Nuestra furgoneta Ford 4×4 rugía impaciente, pidiendo más velocidad, mientras cruzábamos el imponente Golden Gate. De fondo, Tina Turner nos regalaba su inconfundible voz con Private Dancer, una de las canciones cuidadosamente elegidas para nuestro On the road. Aquel día daba inicio a una aventura inolvidable: más de 5.000 kilómetros en menos de un mes, recorriendo el corazón del Oeste americano.
Planeamos nuestro viaje como un auténtico homenaje a la improvisación: excéntrico, lleno de desvíos inesperados hacia lugares fuera de las rutas convencionales, siempre acompañados por una banda sonora que no dejaba de sonar en las eternas rectas. Lo demás, como suele decirse, es leyenda: esa que llevamos impresa en nuestro ADN, alimentada por la épica y los iconos que parecen parte de nuestra memoria colectiva.
Por paisajes legendarios
La capacidad de los estadounidenses para crear iconos y convertir cualquier lugar o acontecimiento en una épica es realmente asombrosa. Podría decir, sin temor a equivocarme, que cualquiera que lea este artículo sería capaz de nombrar, de memoria, un sinfín de estados, ciudades, barrios e incluso calles de Nueva York o San Francisco. Lugares que, gracias al cine y la televisión, se sienten familiares y, de algún modo, acogedores.

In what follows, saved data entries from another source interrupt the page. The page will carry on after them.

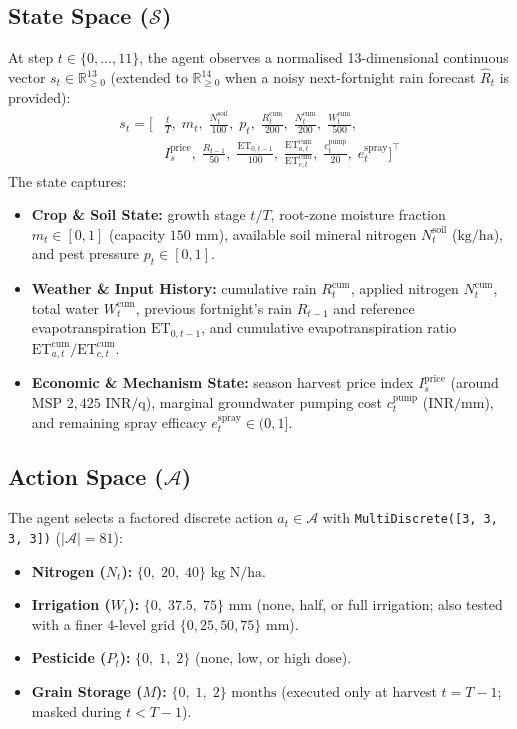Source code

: \documentclass[10pt,twocolumn]{article}
\begin{document}
\subsection{State Space (\texorpdfstring{$\mathcal{S}$}{S})}
At step $t \in \{0, \dots, 11\}$, the agent observes a normalised 13-dimensional continuous vector $s_t \in \mathbb{R}_{\ge 0}^{13}$ (extended to $\mathbb{R}_{\ge 0}^{14}$ when a noisy next-fortnight rain forecast $\hat{R}_t$ is provided):
\begin{equation}
\begin{aligned}
s_t = \Big[
&\tfrac{t}{T},\; m_t,\; \tfrac{N^{\text{soil}}_t}{100},\; p_t,\; \tfrac{R^{\text{cum}}_t}{200},\; \tfrac{N^{\text{cum}}_t}{200},\; \tfrac{W^{\text{cum}}_t}{500},\\
&I^{\text{price}}_s,\; \tfrac{R_{t-1}}{50},\; \tfrac{\text{ET}_{0,t-1}}{100},\; \tfrac{\text{ET}^{\text{cum}}_{a,t}}{\text{ET}^{\text{cum}}_{c,t}},\; \tfrac{c^{\text{pump}}_t}{20},\; e^{\text{spray}}_t
\Big]^\top
\end{aligned}
\end{equation}
The state captures:
\begin{itemize}
    \item \textbf{Crop \& Soil State:} growth stage $t/T$, root-zone moisture fraction $m_t \in [0,1]$ (capacity $150\text{ mm}$), available soil mineral nitrogen $N^{\text{soil}}_t$ ($\text{kg/ha}$), and pest pressure $p_t \in [0,1]$.
    \item \textbf{Weather \& Input History:} cumulative rain $R^{\text{cum}}_t$, applied nitrogen $N^{\text{cum}}_t$, total water $W^{\text{cum}}_t$, previous fortnight's rain $R_{t-1}$ and reference evapotranspiration $\text{ET}_{0,t-1}$, and cumulative evapotranspiration ratio $\text{ET}^{\text{cum}}_{a,t}/\text{ET}^{\text{cum}}_{c,t}$.
    \item \textbf{Economic \& Mechanism State:} season harvest price index $I^{\text{price}}_s$ (around MSP $2{,}425\text{ INR/q}$), marginal groundwater pumping cost $c^{\text{pump}}_t$ ($\text{INR/mm}$), and remaining spray efficacy $e^{\text{spray}}_t \in (0,1]$.
\end{itemize}

\subsection{Action Space (\texorpdfstring{$\mathcal{A}$}{A})}
The agent selects a factored discrete action $a_t \in \mathcal{A}$ with \texttt{MultiDiscrete([3, 3, 3, 3])} ($|\mathcal{A}| = 81$):
\begin{itemize}
    \item \textbf{Nitrogen ($N_t$):} $\{0,\; 20,\; 40\}\text{ kg N/ha}$.
    \item \textbf{Irrigation ($W_t$):} $\{0,\; 37.5,\; 75\}\text{ mm}$ (none, half, or full irrigation; also tested with a finer 4-level grid $\{0, 25, 50, 75\}\text{ mm}$).
    \item \textbf{Pesticide ($P_t$):} $\{0,\; 1,\; 2\}$ (none, low, or high dose).
    \item \textbf{Grain Storage ($M$):} $\{0,\; 1,\; 2\}\text{ months}$ (executed only at harvest $t = T-1$; masked during $t < T-1$).
\end{itemize}
\end{document}
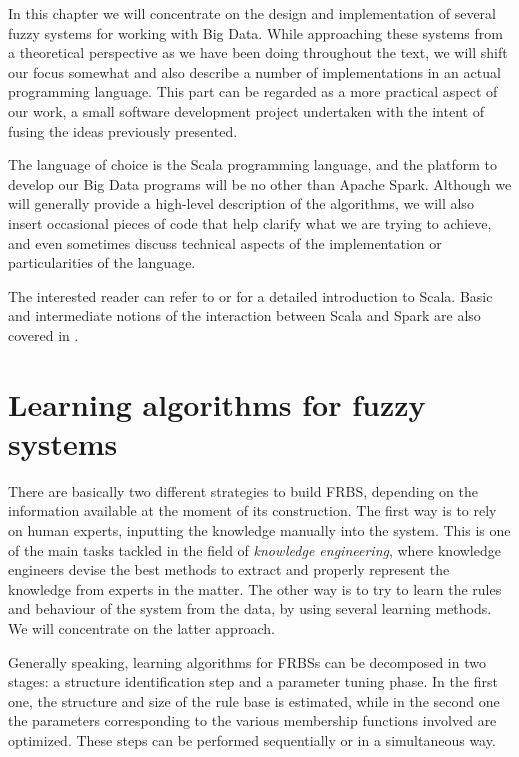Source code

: %
%
%

In this chapter we will concentrate on the design and implementation of several fuzzy systems for working with Big Data. While approaching these systems from a theoretical perspective as we have been doing throughout the text, we will shift our focus somewhat and also describe a number of implementations in an actual programming language. This part can be regarded as a more practical aspect of our work, a small software development project undertaken with the intent of fusing the ideas previously presented.

The language of choice is the Scala programming language, and the platform to develop our Big Data programs will be no other than Apache Spark. Although we will generally provide a high-level description of the algorithms, we will also insert occasional pieces of code that help clarify what we are trying to achieve, and even sometimes discuss technical aspects of the implementation or particularities of the language.

The interested reader can refer to \cite{suereth2012scala} or \cite{odersky2008programming} for a detailed introduction to Scala. Basic and intermediate notions of the interaction between Scala and Spark are also covered in \cite{karau2015learning}.

\section{Learning algorithms for fuzzy systems}

There are basically two different strategies to build FRBS, depending on the information available at the moment of its construction. The first way is to rely on human experts, inputting the knowledge manually into the system. This is one of the main tasks tackled in the field of \textit{knowledge engineering}, where knowledge engineers devise the best methods to extract and properly represent the knowledge from experts in the matter. The other way is to try to learn the rules and behaviour of the system from the data, by using several learning methods. We will concentrate on the latter approach.

Generally speaking, learning algorithms for FRBSs can be decomposed in two stages: a structure identification step and a parameter tuning phase. In the first one, the structure and size of the rule base is estimated, while in the second one the parameters corresponding to the various membership functions involved are optimized. These steps can be performed sequentially or in a simultaneous way.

Sin detenerme en los detalles de otros estados que recorrimos, California emerge como el paradigma del icono americano por excelencia. Es el California Dreamin’ que idealizó el movimiento hippie de los 60, pero también es mucho más. Más allá de su naturaleza exuberante y grandiosa, con parques nacionales que se suceden uno tras otro, cada cual más espectacular, todo en California nos resultaba cercano: los moteles de carretera, la feria de Venice Beach, las majestuosas secuoyas de Mariposa Grove o los inquietantes coyotes de Death Valley. Todo parecía formar parte de una memoria colectiva que llevábamos con nosotros.

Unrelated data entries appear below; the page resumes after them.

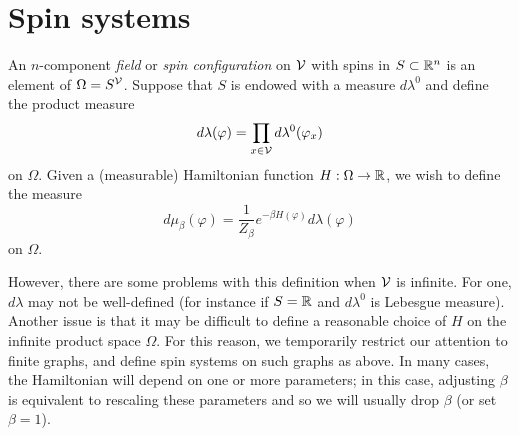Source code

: 


\section{Spin systems}

An $n$-component \emph{field} or \emph{spin configuration} on $\mathcal{V}$
with spins in $S \subset {\mathbb R}^n$ is an element of $\Omega = S^{\mathcal{V}}$.
Suppose that $S$ is endowed with a measure $d\lambda^0$ and define the product measure
\begin{equation}
d\lambda(\varphi) = \prod_{x\in\mathcal{V}} d\lambda^0(\varphi_x)
\end{equation}
on $\Omega$.
Given a (measurable) Hamiltonian function $H : \Omega \rightarrow {\mathbb R}$, we wish to define the measure
\begin{equation}
d\mu_\beta(\varphi)
  =
\frac{1}{Z_\beta} e^{-\beta H(\varphi)} d\lambda(\varphi)
\end{equation}
on $\Omega$.

However, there are some problems with this definition when $\mathcal{V}$ is infinite. For one, $d\lambda$ may not be well-defined (for instance if
$S = {\mathbb R}$ and $d\lambda^0$ is Lebesgue measure). Another issue is that it may be difficult to define a reasonable choice of $H$ on the infinite product space
$\Omega$. For this reason, we temporarily restrict our attention to finite graphs, and define spin systems on such graphs as above. In many cases, the Hamiltonian will depend on one or more parameters; in this case, adjusting $\beta$ is equivalent to rescaling these parameters and so we will usually drop $\beta$
(or set $\beta = 1$).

Pero también hubo sorpresas, algunas planeadas —con cierto aire friki— y otras improvisadas sobre la marcha. Así llegamos a Bodie, un pueblo fantasma al borde del estado de Nevada, perdido en el condado de Mono. Un lugar en mitad de la nada, al que nos acercamos casi por casualidad, como ‘algo que hacer’ mientras esperábamos la apertura del Tioga Pass, uno de los accesos a Yosemite.
Leyendas del Lejano Oeste
La historia de Bodie evoca la legendaria Fiebre del Oro, pero esta vez con un final peculiar: un éxito que, tras su abandono, se transformó en museo viviente. Solo una pequeña fracción de sus edificios sigue en pie, los suficientes para recrear su apogeo entre 1877 y 1881, cuando Bodie pasó de ser un puñado de colinas al norte del Lago Mono a convertirse en una próspera ciudad minera. Todo comenzó con el hallazgo de unas pocas vetas de oro por William Bodey, el explorador que dio nombre al lugar. Trágicamente, Bodey murió durante una tormenta de nieve, sin llegar a ver el asentamiento que fundó ni el esplendor que alcanzarían sus minas, que en pocos años generaron millones de dólares y atrajeron a casi 10.000 habitantes.
Cuando los últimos habitantes abandonaron Bodie en la década de 1940, tras el cierre definitivo de su última mina, el pueblo quedó a merced del saqueo y el deterioro. Sin embargo, en 1962, fue declarado Parque Estatal Histórico de California, un hito que permitió preservar su esencia y evitar su desaparición total. Desde entonces, su decadencia ha sido cuidadosamente contenida mediante reparaciones puntuales en techos, ventanas y cimientos, manteniendo intacto su aire de abandono.
Hoy, Bodie es una ventana al pasado, un testimonio vivo de la vida cotidiana durante la Fiebre del Oro. Entre sus edificios desmoronados y sus ventanas desgastadas por el tiempo, es posible asomarse a un fragmento único de la historia de Estados Unidos.